March 10, 2016 By Liu Yuanyuan Director of Operations and Co-Founder of Nanjing Shanglong Communications.
China’s solar PV industry has been in recovery mode since 2013. The capacity utilization rate of PV firms has improved, the sector steadily continues to grow and new technologies have been developed, while the PV makers have seen their margins improve. Looking into 2016, the sector is expected to maintain growth, thanks to favorable policies and increasing market demand.
Here are the major developing trends:
China Moves into First Place in Installed PV Capacity
The global PV market recorded strong growth in 2015, with newly added installed capacity of more than 50 GW, increasing 16.3 percent from a year earlier and bringing the total to 230 GW. Established markets including Japan, the U.S. and Europe kept strong growth momentum, with newly added installed capacity of 9 GW, 8 GW and 7.5 GW, respectively. Meanwhile, emerging markets in India, Thailand, Chile and Mexico grew rapidly last year. China’s newly added installed capacity in 2015 is estimated at 16.5 GW, the highest worldwide for another year in a row, while the country’s total installed PV capacity is expected to exceed 43 GW, surpassing Germany’s to become the world leader.

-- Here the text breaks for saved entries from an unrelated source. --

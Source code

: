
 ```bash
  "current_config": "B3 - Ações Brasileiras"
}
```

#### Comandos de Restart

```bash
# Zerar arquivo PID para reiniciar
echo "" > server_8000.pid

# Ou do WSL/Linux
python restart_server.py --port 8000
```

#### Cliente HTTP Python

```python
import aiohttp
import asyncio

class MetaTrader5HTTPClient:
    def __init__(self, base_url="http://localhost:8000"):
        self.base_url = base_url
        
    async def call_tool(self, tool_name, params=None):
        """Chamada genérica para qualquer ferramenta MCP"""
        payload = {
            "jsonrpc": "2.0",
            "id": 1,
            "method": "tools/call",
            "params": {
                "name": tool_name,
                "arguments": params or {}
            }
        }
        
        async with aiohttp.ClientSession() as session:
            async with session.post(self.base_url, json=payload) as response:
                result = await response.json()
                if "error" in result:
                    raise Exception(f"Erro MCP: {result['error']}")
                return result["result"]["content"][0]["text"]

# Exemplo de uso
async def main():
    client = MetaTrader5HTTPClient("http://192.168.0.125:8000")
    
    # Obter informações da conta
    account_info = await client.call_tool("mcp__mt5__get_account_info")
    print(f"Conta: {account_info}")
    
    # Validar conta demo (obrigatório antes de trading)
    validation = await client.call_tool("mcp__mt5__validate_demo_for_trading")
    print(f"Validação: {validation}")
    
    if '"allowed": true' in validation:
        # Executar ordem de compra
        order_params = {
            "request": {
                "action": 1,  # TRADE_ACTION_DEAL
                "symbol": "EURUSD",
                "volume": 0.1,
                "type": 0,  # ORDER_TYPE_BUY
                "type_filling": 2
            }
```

The Sector Continues to Grow, While Corporate Profitability Shows Significant Improvement
Worldwide polysilicon production continued to rise, topping out at 340,000 tons in 2015, a rise of 12.6 percent over 2014. China’s polysilicon production stood at 162,000 tons, an increase of 19.1 percent year-on-year, while the country’s solar module production grew to 43 GW, an increase of 20.8 percent.
The top 10 module manufacturers in the country recorded an average gross margin of 15 percent. Many Chinese makers have begun to build plants overseas. In the first half of 2015, China’s module manufacturers achieved a growth of 8.9 percent in sales, 9.7 percent in net profit and 6.5 percent in average net margin.